压缩感知(CS)能够突破Nyquist采样定理的瓶颈,使得高分辨率信号采集成为可能。重构算法是压缩感知中最为关键的部分,迭代贪婪算法是其中比较重要的研究方向。对压缩感知理论进行了详细分析,并在现有重构算法的基础上提出了一种新的迭代贪婪算法——正则化稀疏度变步长自适应匹配追踪(RSVss AMP)算法,可在信号稀疏度未知的情况下,结合正则化和步长自适应变化思想,快速精确地进行重构。相比于传统迭代贪婪算法,本文算法不依赖于信号稀疏度,并且应用正则化以确保选取支撑集的正确性。此外,应用自适应变化步长代替固定步长,能够提高重构速率,而且达到更高的精度。为了验证本文算法的正确性,选取高斯稀疏信号和离散稀疏信号分别进行仿真,并与现有算法进行比较。仿真结果表明,本文算法相比于现有算法可以实现更加精确快速的重构。

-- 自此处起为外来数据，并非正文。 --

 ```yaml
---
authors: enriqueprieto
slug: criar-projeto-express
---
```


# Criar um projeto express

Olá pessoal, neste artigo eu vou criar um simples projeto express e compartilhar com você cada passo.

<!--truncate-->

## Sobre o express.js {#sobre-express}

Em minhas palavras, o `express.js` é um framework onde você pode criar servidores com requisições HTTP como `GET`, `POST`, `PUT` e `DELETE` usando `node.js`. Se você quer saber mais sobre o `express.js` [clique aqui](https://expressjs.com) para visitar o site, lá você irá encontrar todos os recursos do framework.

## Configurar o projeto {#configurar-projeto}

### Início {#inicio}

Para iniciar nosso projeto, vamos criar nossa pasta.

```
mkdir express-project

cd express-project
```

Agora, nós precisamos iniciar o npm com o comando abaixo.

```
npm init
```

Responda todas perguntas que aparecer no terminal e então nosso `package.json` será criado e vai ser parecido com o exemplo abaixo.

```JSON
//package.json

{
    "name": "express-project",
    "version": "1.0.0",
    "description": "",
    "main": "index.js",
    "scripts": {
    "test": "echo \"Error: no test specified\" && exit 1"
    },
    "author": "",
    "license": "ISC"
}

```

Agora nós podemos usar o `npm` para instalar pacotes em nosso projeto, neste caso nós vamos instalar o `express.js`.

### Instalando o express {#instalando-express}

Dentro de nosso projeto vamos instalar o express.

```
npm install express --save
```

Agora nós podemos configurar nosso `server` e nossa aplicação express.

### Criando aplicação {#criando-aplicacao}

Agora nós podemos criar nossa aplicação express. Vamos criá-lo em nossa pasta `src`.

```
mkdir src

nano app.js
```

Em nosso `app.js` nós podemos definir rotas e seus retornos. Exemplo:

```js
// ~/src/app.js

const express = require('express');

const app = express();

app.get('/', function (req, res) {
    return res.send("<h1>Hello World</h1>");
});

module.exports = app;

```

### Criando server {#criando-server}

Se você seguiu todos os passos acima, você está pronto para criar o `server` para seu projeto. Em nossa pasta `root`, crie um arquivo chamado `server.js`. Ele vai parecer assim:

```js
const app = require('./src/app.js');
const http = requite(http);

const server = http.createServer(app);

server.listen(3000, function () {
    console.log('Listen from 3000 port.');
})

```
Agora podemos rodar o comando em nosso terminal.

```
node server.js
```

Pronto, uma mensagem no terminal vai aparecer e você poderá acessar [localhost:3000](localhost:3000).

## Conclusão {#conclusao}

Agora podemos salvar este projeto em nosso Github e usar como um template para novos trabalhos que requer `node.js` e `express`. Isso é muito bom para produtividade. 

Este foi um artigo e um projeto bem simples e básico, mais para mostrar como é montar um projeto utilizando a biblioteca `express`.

Regularized sparsity variable step-size adaptive matching pursuit algorithm for compressed sensing

Compressed sensing (CS),which could break through the bottleneck of the Nyquist sampling theorem,makes the high resolution signal acquisition possible.Reconstruction algorithm is the key part of compressed sensing,and the iterative greedy algorithm is one of highly significant research directions.A novel iterative greedy algorithm for compressed sensing,named regularized sparsity variable step-size adaptive matching pursuit (RSVssAMP) algorithm,was proposed in this paper.The regularized idea and the variable stepsize adaptive idea were utilized in the new algorithm to achieve a quick and accurate reconstruction under the condition that the sparsity of a signal was unknown.Compared with traditional greedy algorithms,RSVssAMP could reconstruct the signal without prior information of the sparsity,and it could accelerate the reconstruction speed obviously and achieve better performance by acquiring a better candidate set.The Gaussian sparse signal and discrete sparse signal were taken as trial signals,and the comparisons of reconstruction probability and time were demonstrated in this paper.The simulation results indicate that the proposed algorithm could achieve a higher reconstruction precision and take shorter time when compared with the existing greedy algorithms.